Perjalanan cukup jauh karena harus melewati sungai dan laut dengan waktu yang lumayan lama untuk ukuran perjalanan menyeberang sebuah pulau. Akan tetapi bagi saya sebagai anak yang berasal dari pulau tentu sudah terbiasa dan bahkan mengasyikkan, karena banyak kenangan yang harus saya review kembali. Ketika, masa-masa sekolah harus pulang kampung karena bekal (ongkos) atau uang persediaan yang diberikan oleh orang tua sudah habis, maka satu-satunya pilihan transportasi yang harus digunakan adalah kapal motor. Mau tidak mau, suka atau tidak suka karena harus menyesuaikan sisa uang yang ada di kantong.
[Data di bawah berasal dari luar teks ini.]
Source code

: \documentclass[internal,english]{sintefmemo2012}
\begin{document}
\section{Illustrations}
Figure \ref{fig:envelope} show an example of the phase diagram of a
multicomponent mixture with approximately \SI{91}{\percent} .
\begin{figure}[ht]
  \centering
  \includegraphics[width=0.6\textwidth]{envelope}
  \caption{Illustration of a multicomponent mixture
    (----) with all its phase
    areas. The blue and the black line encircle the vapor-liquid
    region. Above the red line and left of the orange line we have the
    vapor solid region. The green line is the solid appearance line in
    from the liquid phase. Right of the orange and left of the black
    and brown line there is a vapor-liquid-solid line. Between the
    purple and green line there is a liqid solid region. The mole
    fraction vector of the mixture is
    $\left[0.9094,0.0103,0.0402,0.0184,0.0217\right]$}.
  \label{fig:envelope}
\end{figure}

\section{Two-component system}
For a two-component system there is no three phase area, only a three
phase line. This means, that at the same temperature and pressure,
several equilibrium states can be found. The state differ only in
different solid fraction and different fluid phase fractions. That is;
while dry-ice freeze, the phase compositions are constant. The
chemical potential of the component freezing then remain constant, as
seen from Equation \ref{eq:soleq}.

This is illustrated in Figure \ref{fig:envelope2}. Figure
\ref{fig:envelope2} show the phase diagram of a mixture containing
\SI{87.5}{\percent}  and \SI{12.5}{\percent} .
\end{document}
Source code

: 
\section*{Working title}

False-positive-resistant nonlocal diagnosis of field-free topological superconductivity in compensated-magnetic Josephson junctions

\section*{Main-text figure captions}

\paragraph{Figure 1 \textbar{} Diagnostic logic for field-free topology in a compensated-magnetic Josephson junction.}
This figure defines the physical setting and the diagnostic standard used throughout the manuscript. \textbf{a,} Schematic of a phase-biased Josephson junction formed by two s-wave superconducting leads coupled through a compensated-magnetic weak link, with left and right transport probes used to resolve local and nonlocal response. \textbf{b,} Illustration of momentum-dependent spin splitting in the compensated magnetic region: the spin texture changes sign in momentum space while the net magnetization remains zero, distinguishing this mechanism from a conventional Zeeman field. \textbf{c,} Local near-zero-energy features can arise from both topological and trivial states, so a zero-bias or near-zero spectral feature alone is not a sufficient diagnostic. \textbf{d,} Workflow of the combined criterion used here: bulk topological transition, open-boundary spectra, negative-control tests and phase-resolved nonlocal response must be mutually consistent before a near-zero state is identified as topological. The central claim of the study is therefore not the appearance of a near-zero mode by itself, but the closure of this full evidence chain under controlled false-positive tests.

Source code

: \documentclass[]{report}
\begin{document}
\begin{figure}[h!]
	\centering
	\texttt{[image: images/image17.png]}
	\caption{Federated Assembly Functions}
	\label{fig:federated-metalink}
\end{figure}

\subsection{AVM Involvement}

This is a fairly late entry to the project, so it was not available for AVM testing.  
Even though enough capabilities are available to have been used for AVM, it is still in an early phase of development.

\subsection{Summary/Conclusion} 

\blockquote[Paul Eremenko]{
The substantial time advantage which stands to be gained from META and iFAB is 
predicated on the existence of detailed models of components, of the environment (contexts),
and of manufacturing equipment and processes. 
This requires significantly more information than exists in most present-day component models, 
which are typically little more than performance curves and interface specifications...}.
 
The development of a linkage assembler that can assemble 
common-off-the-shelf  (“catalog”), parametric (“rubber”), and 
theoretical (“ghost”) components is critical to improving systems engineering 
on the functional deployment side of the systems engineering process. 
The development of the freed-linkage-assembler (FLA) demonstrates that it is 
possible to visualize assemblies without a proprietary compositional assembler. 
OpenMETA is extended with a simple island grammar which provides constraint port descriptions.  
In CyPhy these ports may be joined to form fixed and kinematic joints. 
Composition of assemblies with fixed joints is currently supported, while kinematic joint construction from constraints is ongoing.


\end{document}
Batu Ampar adalah salah satu Desa yang pada era 80-an punya nama besar, ini yang saya sebut dengan “Masa Kejayaan” karena dikenal sampai ke Eropa, faktanya memang banyak kapal asing selalu mangkal dan berlabuh persis di sungai yang berhadapan langsung dengan pula Desa Batu Ampar yang dikenal dengan Pelabuhan Internasional Teluk Air. Tak jarang juga beberapa kapal asing tersebut juga berlabuh di persimpangan sungai yang berhadapan langsung dengan pulau Teluk Air, sehingga wajar saja Desa Batu Ampar dulu dikenal sebagai daerah penghasil kayu terbesar didukung dengan perusahaan-perusahaan besar yang beroperasi di pinggiran sungai di wilayah Desa Batu Ampar. Sebut saja PT. Kalimantan Sari, perusahaan paling besar tahun 80-an. Ketika PT. Kalimantan Sari tutup bermunculan perusahaan-perusahaan yang juga fokus pada pengolahan kayu seperti PT. Bamico (Dusun Sungai Limau), PT. MKD (Dusun Tanjung), PT. Bumi Raya Group (Dusun Mastura sekarang Dusun Gunung Kruing), PT. Sinar Timur, PT. Aria Jaya, PT. Satya Dhaya Raya (SDR), PT. Hutan Raya, dan PT. Lapan-Lapan.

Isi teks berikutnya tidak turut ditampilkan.